(Beginning of Exercise material)

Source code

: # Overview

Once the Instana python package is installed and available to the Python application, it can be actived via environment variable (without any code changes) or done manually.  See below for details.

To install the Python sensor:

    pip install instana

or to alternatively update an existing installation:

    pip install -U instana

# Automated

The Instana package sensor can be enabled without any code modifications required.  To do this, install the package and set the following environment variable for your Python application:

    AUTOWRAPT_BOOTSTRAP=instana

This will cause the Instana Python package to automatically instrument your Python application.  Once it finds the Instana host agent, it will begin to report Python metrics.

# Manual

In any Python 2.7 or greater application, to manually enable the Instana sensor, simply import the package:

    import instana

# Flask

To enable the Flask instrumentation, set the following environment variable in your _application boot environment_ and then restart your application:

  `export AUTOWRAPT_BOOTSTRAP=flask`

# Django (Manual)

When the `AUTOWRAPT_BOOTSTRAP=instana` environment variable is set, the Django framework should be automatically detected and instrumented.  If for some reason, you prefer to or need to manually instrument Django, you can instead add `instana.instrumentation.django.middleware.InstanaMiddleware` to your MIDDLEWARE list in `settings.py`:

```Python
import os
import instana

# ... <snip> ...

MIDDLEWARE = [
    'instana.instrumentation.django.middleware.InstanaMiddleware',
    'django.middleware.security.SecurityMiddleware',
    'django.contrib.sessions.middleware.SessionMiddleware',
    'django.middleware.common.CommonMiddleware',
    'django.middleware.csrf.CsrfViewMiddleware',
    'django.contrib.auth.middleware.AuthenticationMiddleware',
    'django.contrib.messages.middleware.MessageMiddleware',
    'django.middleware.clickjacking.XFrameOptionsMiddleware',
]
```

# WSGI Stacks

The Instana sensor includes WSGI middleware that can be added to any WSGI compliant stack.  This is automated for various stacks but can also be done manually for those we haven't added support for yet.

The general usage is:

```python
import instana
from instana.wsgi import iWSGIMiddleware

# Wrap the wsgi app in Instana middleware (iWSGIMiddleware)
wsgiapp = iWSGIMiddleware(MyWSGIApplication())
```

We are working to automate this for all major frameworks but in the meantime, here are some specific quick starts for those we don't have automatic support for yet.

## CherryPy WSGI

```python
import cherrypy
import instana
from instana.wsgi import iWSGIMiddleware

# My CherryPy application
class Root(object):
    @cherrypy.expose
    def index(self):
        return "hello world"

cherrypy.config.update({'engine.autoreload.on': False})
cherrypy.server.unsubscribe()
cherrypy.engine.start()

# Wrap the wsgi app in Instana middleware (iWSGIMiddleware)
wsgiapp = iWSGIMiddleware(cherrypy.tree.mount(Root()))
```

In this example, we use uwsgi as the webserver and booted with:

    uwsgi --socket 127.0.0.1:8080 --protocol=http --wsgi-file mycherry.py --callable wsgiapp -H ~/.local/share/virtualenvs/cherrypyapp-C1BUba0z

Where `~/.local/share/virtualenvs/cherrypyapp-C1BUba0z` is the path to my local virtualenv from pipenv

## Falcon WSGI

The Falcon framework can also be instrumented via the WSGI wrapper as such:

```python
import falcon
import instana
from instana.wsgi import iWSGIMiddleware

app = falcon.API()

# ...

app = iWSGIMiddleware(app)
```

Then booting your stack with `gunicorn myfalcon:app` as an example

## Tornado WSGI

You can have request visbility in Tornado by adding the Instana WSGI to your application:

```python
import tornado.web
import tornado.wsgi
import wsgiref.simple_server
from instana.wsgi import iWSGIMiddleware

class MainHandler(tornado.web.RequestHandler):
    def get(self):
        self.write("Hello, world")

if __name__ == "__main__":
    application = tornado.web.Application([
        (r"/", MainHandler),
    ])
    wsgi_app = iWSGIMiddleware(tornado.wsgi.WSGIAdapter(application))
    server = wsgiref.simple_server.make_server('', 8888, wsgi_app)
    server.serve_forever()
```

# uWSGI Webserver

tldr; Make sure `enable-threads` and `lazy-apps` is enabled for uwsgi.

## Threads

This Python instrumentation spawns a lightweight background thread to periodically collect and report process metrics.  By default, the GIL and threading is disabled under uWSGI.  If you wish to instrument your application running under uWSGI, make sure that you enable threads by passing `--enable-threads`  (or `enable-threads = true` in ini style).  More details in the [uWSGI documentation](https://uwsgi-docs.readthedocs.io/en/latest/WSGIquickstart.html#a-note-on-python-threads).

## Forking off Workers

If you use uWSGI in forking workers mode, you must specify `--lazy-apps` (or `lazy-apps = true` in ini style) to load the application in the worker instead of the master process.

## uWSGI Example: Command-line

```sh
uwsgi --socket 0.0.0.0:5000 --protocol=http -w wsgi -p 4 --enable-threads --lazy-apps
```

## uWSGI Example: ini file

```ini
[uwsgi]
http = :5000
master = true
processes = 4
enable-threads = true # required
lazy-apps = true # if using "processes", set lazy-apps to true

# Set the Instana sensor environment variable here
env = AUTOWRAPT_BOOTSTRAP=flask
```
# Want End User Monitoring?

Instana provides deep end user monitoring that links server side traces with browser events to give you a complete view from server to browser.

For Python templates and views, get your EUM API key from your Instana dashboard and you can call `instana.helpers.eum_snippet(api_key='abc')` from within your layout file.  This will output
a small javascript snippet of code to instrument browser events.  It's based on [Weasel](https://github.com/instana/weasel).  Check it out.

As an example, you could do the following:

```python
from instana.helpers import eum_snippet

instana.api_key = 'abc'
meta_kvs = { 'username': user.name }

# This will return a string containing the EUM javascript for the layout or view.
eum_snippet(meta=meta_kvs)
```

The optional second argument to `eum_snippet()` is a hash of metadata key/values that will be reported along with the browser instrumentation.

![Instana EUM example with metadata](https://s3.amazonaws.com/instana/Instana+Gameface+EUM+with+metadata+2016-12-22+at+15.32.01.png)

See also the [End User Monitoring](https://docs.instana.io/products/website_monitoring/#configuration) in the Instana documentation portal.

(End of Exercise material)

Task instructions
From the data above, state how many lines contain the string "Root", offering no other words.

Result of the exercise
2